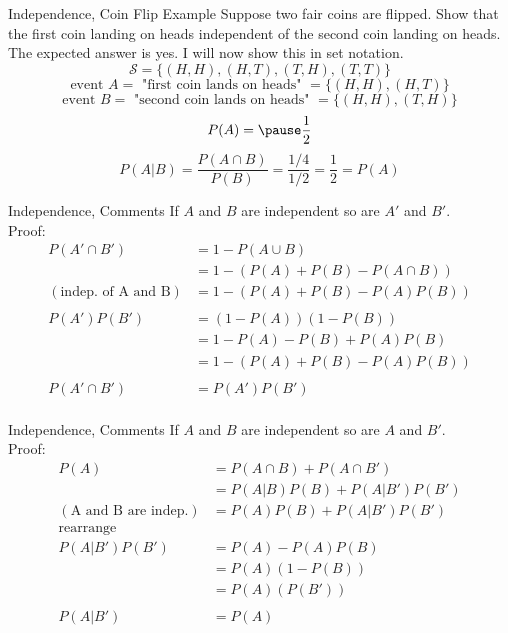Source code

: \documentclass[handout]{beamer}
\newcommand{\nl}[1]{\vspace{#1 em}}
\begin{document}
\begin{frame}{Independence, Coin Flip Example}
    Suppose two fair coins are flipped. Show that the first coin landing on heads independent of the second coin landing on heads.\\ \nl{0.5}
    \pause The expected answer is yes. I will now show this in set notation.
    \pause $$\mathcal{S} = \{ (H,H), (H,T), (T,H), (T,T) \} $$
    \pause $$ \text{event } A = \text{ "first coin lands on heads" } = \{ (H,H),(H,T)\}$$
    $$ \text{event } B = \text{ "second coin lands on heads" } = \{ (H,H),(T,H)\}$$
    \pause $$ P(A) = \pause \frac{1}{2}$$
    $$ P(A|B) = \frac{P(A\cap B)}{P(B)} = \frac{1/4}{1/2} = \frac{1}{2} = P(A)$$
\end{frame}

\begin{frame}{Independence, Comments}
    If $A$ and $B$ are independent so are $A'$ and $B'$.\\ \nl{0.5}
    \pause Proof:
    \begin{align*}
        P(A' \cap B') & = 1 - P(A \cup B) \\
        & = 1 -(P(A) + P(B) - P(A\cap B)) \\
       (\text{indep. of A and B}) & = 1 - (P(A) + P(B) - P(A)P(B)) \\
       & \\
       P(A') P(B')& = (1-P(A))(1-P(B)) \\
        & = 1 - P(A) - P(B) + P(A)P(B)\\
        & = 1 - (P(A) + P(B) - P(A)P(B))\\
        & \\
        P(A' \cap B' ) & = P(A') P(B')\\
    \end{align*}
\end{frame}

\begin{frame}{Independence, Comments}
    If $A$ and $B$ are independent so are $A$ and $B'$.\\ \nl{0.5}
    \pause Proof:
    \begin{align*}
        P(A) &= P(A\cap B) + P(A \cap B')\\
         & = P(A|B)P(B) + P(A|B')P(B')\\
         (\text{A and B are indep.})& = P(A)P(B) + P(A|B')P(B')\\
         \text{rearrange}& \\
        P(A|B')P(B') & = P(A) - P(A)P(B)\\
         & = P(A)(1 - P(B))\\
         & = P(A)(P(B'))\\
         & \\
         P(A|B') &= P(A) \\
    \end{align*}
\end{frame}
\end{document}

-*-

YOUR TASK
Begin with the line containing "P(A) &= P(A\cap B) + P(A \cap B')\\" and repeat each line exactly until the records above end.

RESULT OF THIS TASK
        P(A) &= P(A\cap B) + P(A \cap B')\\
         & = P(A|B)P(B) + P(A|B')P(B')\\
         (\text{A and B are indep.})& = P(A)P(B) + P(A|B')P(B')\\
         \text{rearrange}& \\
        P(A|B')P(B') & = P(A) - P(A)P(B)\\
         & = P(A)(1 - P(B))\\
         & = P(A)(P(B'))\\
         & \\
         P(A|B') &= P(A) \\
    \end{align*}
\end{frame}
\end{document}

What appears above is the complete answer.